New town defined in my saga building

I posted a descriptive write-up of my groups Covenant four years ago, which includes the fictional village that grew up around it here.


When you design something like a town or village, the "flavor" is initially much more important than raw numbers are.

  • People: General attitude (friendly, open, aloof, hostile, etc), Language(s) spoken, common garb
  • Architecture: Define the style (Roman, Frank, etc), material (wood, waddle, stone), and colors (stone, waddle/washing)
  • Streets: Style of layout (precise, orderly, wandering, cramped) and material (dirt, stone, tile)
  • Sections: Is there a separate market, graveyard, dock section. Shanty, poor, rich district. Are they just a change or actually separated (walled).
  • Flavor: What does it smell like? (whole or district) Clean or dirty? Common food and drink?
  • Surrounding: Farmland (crops), orchards, industry

None of those need numbers, but are all things that will rapidly come up in the players are walking around. At least think about them before hand or you risk what should be an important location becoming "typical medieval town/village".

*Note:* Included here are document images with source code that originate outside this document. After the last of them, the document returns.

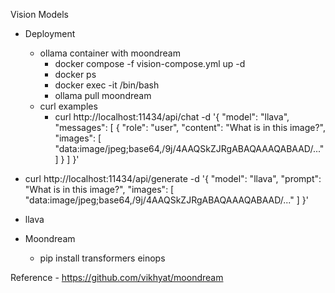 Vision Models

- Deployment
    - ollama container with moondream
        - docker compose -f vision-compose.yml up -d
        - docker ps 
        - docker exec -it <container-name> /bin/bash
        - ollama pull moondream
    - curl examples
        - curl http://localhost:11434/api/chat -d '{
  "model": "llava",
  "messages": [
    {
      "role": "user",
      "content": "What is in this image?",
      "images": [
        "data:image/jpeg;base64,/9j/4AAQSkZJRgABAQAAAQABAAD/..."
      ]
    }
  ]
}'

- curl http://localhost:11434/api/generate -d '{
  "model": "llava", 
  "prompt": "What is in this image?",
  "images": [
    "data:image/jpeg;base64,/9j/4AAQSkZJRgABAQAAAQABAAD/..."
  ]
}'



- llava
- Moondream
    - pip install transformers einops


Reference
    -  https://github.com/vikhyat/moondream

Defining it as a "thriving port" means it needs some reason to be such. Large trade company? Shipyards? Choice location where inland producers can easiest reach water? Some industry? Center of excellence (not likely given size)?

There are lots of ports, though the majority only see the occasional trade ship come through. Why is this one getting enough traffic to be thriving (i.e. busy).


Recommend changing that. "Charged Items" are possible but actual enchanted item sales to mundanes is frowned upon and it is highly unlikely the town could offer enough silver to pay for them.